• DATA SHOWN

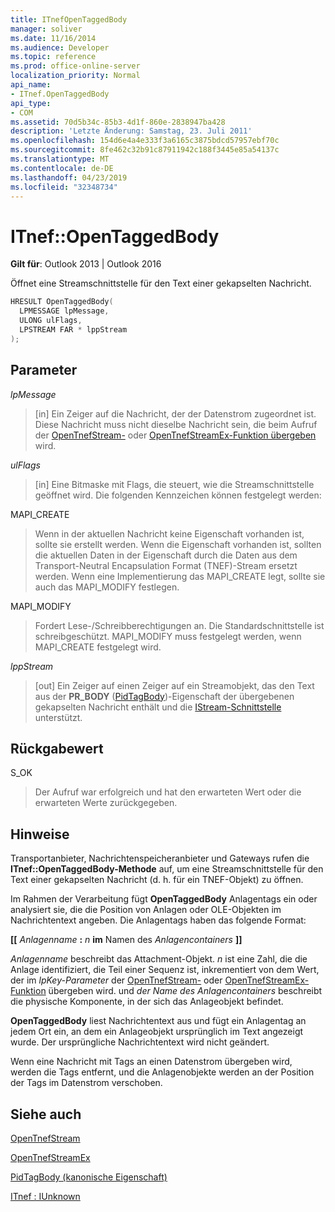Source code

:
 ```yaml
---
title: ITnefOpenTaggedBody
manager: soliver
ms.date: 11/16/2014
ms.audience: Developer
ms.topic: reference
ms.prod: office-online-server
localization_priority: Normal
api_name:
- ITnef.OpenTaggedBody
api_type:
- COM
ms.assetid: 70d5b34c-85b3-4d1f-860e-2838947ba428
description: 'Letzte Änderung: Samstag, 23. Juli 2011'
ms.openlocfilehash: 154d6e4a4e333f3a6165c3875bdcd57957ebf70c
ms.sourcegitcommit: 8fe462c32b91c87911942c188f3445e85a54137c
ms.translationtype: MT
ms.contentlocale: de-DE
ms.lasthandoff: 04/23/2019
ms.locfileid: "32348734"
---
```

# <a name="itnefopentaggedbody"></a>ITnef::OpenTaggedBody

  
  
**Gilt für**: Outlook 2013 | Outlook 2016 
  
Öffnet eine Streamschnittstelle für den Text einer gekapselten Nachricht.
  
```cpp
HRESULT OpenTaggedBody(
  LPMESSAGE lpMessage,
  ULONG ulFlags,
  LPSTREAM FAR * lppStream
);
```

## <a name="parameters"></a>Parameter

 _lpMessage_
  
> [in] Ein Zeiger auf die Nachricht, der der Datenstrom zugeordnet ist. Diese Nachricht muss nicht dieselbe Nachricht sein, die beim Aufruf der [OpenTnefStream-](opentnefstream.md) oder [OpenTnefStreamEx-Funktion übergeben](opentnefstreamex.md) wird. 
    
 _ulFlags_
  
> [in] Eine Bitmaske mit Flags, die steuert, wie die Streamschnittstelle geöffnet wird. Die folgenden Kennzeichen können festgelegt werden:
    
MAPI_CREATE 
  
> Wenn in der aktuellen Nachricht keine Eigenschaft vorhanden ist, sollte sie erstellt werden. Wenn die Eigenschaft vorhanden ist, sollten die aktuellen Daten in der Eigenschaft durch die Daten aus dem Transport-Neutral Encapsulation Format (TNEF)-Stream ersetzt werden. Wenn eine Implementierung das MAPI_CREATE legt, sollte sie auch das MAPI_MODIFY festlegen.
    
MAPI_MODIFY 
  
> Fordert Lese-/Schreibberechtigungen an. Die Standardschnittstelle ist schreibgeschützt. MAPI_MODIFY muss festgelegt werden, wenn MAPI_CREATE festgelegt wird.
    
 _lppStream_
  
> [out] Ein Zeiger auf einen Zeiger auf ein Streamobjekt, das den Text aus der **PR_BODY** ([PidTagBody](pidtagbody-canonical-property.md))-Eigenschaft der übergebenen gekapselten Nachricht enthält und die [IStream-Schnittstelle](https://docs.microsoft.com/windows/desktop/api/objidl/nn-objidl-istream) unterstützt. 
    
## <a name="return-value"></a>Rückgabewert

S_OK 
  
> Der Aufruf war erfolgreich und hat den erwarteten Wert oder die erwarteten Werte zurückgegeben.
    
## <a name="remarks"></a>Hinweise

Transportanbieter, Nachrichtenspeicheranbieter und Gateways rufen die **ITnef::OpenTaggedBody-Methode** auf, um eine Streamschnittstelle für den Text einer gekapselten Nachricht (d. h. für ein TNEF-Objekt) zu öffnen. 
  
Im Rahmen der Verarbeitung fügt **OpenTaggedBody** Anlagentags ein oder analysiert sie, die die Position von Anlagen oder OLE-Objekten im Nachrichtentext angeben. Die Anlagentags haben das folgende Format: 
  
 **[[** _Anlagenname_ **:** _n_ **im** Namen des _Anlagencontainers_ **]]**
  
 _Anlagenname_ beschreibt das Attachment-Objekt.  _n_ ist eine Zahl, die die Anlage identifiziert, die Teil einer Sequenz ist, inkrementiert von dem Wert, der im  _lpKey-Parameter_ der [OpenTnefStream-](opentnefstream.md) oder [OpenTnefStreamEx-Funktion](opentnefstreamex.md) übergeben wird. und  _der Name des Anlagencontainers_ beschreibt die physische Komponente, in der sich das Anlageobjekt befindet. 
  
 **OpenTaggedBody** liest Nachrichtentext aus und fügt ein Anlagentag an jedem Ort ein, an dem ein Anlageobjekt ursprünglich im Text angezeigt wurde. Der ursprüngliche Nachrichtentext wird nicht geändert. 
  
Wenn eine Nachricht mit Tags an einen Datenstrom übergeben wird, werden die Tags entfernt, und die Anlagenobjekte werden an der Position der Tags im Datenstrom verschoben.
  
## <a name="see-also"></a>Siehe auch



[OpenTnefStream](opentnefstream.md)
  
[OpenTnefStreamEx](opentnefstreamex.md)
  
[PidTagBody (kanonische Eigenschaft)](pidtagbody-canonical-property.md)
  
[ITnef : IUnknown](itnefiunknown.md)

• YOUR GOAL
Please reproduce the listing exactly, leaving out any pictures.

• TASK RESPONSE
Source code

:
 ```yaml
---
title: ITnefOpenTaggedBody
manager: soliver
ms.date: 11/16/2014
ms.audience: Developer
ms.topic: reference
ms.prod: office-online-server
localization_priority: Normal
api_name:
- ITnef.OpenTaggedBody
api_type:
- COM
ms.assetid: 70d5b34c-85b3-4d1f-860e-2838947ba428
description: 'Letzte Änderung: Samstag, 23. Juli 2011'
ms.openlocfilehash: 154d6e4a4e333f3a6165c3875bdcd57957ebf70c
ms.sourcegitcommit: 8fe462c32b91c87911942c188f3445e85a54137c
ms.translationtype: MT
ms.contentlocale: de-DE
ms.lasthandoff: 04/23/2019
ms.locfileid: "32348734"
---
```

# <a name="itnefopentaggedbody"></a>ITnef::OpenTaggedBody

  
  
**Gilt für**: Outlook 2013 | Outlook 2016 
  
Öffnet eine Streamschnittstelle für den Text einer gekapselten Nachricht.
  
```cpp
HRESULT OpenTaggedBody(
  LPMESSAGE lpMessage,
  ULONG ulFlags,
  LPSTREAM FAR * lppStream
);
```

## <a name="parameters"></a>Parameter

 _lpMessage_
  
> [in] Ein Zeiger auf die Nachricht, der der Datenstrom zugeordnet ist. Diese Nachricht muss nicht dieselbe Nachricht sein, die beim Aufruf der [OpenTnefStream-](opentnefstream.md) oder [OpenTnefStreamEx-Funktion übergeben](opentnefstreamex.md) wird. 
    
 _ulFlags_
  
> [in] Eine Bitmaske mit Flags, die steuert, wie die Streamschnittstelle geöffnet wird. Die folgenden Kennzeichen können festgelegt werden:
    
MAPI_CREATE 
  
> Wenn in der aktuellen Nachricht keine Eigenschaft vorhanden ist, sollte sie erstellt werden. Wenn die Eigenschaft vorhanden ist, sollten die aktuellen Daten in der Eigenschaft durch die Daten aus dem Transport-Neutral Encapsulation Format (TNEF)-Stream ersetzt werden. Wenn eine Implementierung das MAPI_CREATE legt, sollte sie auch das MAPI_MODIFY festlegen.
    
MAPI_MODIFY 
  
> Fordert Lese-/Schreibberechtigungen an. Die Standardschnittstelle ist schreibgeschützt. MAPI_MODIFY muss festgelegt werden, wenn MAPI_CREATE festgelegt wird.
    
 _lppStream_
  
> [out] Ein Zeiger auf einen Zeiger auf ein Streamobjekt, das den Text aus der **PR_BODY** ([PidTagBody](pidtagbody-canonical-property.md))-Eigenschaft der übergebenen gekapselten Nachricht enthält und die [IStream-Schnittstelle](https://docs.microsoft.com/windows/desktop/api/objidl/nn-objidl-istream) unterstützt. 
    
## <a name="return-value"></a>Rückgabewert

S_OK 
  
> Der Aufruf war erfolgreich und hat den erwarteten Wert oder die erwarteten Werte zurückgegeben.
    
## <a name="remarks"></a>Hinweise

Transportanbieter, Nachrichtenspeicheranbieter und Gateways rufen die **ITnef::OpenTaggedBody-Methode** auf, um eine Streamschnittstelle für den Text einer gekapselten Nachricht (d. h. für ein TNEF-Objekt) zu öffnen. 
  
Im Rahmen der Verarbeitung fügt **OpenTaggedBody** Anlagentags ein oder analysiert sie, die die Position von Anlagen oder OLE-Objekten im Nachrichtentext angeben. Die Anlagentags haben das folgende Format: 
  
 **[[** _Anlagenname_ **:** _n_ **im** Namen des _Anlagencontainers_ **]]**
  
 _Anlagenname_ beschreibt das Attachment-Objekt.  _n_ ist eine Zahl, die die Anlage identifiziert, die Teil einer Sequenz ist, inkrementiert von dem Wert, der im  _lpKey-Parameter_ der [OpenTnefStream-](opentnefstream.md) oder [OpenTnefStreamEx-Funktion](opentnefstreamex.md) übergeben wird. und  _der Name des Anlagencontainers_ beschreibt die physische Komponente, in der sich das Anlageobjekt befindet. 
  
 **OpenTaggedBody** liest Nachrichtentext aus und fügt ein Anlagentag an jedem Ort ein, an dem ein Anlageobjekt ursprünglich im Text angezeigt wurde. Der ursprüngliche Nachrichtentext wird nicht geändert. 
  
Wenn eine Nachricht mit Tags an einen Datenstrom übergeben wird, werden die Tags entfernt, und die Anlagenobjekte werden an der Position der Tags im Datenstrom verschoben.
  
## <a name="see-also"></a>Siehe auch



[OpenTnefStream](opentnefstream.md)
  
[OpenTnefStreamEx](opentnefstreamex.md)
  
[PidTagBody (kanonische Eigenschaft)](pidtagbody-canonical-property.md)
  
[ITnef : IUnknown](itnefiunknown.md)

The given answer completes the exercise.